Use Monte Carlo algorithm to approximately compute E(X).

Question

I'm okay with (a), but I got stuck in trying to solve (b)

My idea was to change the integration $$ \int_0^1 \int_{0}^1 x g(x,y) \ dxdy $$ to be the expectation for a function of $X, Y$

Similarly, I want to do the same thing for $$ \int_0^1 \int_{0}^1 g(x,y) \ dxdy $$ also be a random variable relating to $X, Y$.

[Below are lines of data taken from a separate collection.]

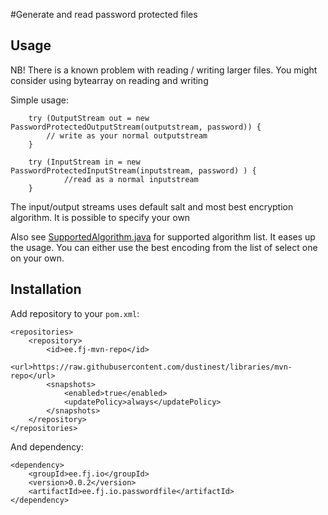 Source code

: #Generate and read password protected files

## Usage

NB! There is a known problem with reading / writing larger files. You might consider using bytearray on reading and writing

Simple usage:

		try (OutputStream out = new PasswordProtectedOutputStream(outputstream, password)) {
			// write as your normal outputstream
		}

		try (InputStream in = new PasswordProtectedInputStream(inputstream, password) ) {
				//read as a normal inputstream
		}

The input/output streams uses default salt and most best encryption algorithm. It is possible to specify your own

Also see [SupportedAlgorithm.java](src/main/java/ee/fj/io/passwordfile/SupportedAlgorithm.java) for supported algorithm list. It eases up the usage. You can either use the best encoding from the list of select one on your own.

## Installation
Add repository to your ``pom.xml``:

	<repositories>
		<repository>
			<id>ee.fj-mvn-repo</id>
			<url>https://raw.githubusercontent.com/dustinest/libraries/mvn-repo</url>
			<snapshots>
				<enabled>true</enabled>
				<updatePolicy>always</updatePolicy>
			</snapshots>
		</repository>
	</repositories>

And dependency:

	<dependency>
		<groupId>ee.fj.io</groupId>
		<version>0.0.2</version>
		<artifactId>ee.fj.io.passwordfile</artifactId>
	</dependency>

But I don't know how to do this. I don't know how to let the integration be the expectation of "something". To be more specific, for the one-variable integration $$ \int_{0}^\infty e^{-5x-14x^2} \ dx$$

I can manipulate this integration to be $$ \int_{0}^\infty \dfrac{1}{5}e^{-14x^2} \cdot 5e^{-5x} \ dx=\dfrac{1}{5}E(e^{-14X^2})$$ where $X\sim Exponential(5)$. Now the original integration is changed to be the expectation of a random variable $e^{-14X^2}=h(X)$ which is a function of random variable $X$ with the distribution of $X$ being Exponential(5).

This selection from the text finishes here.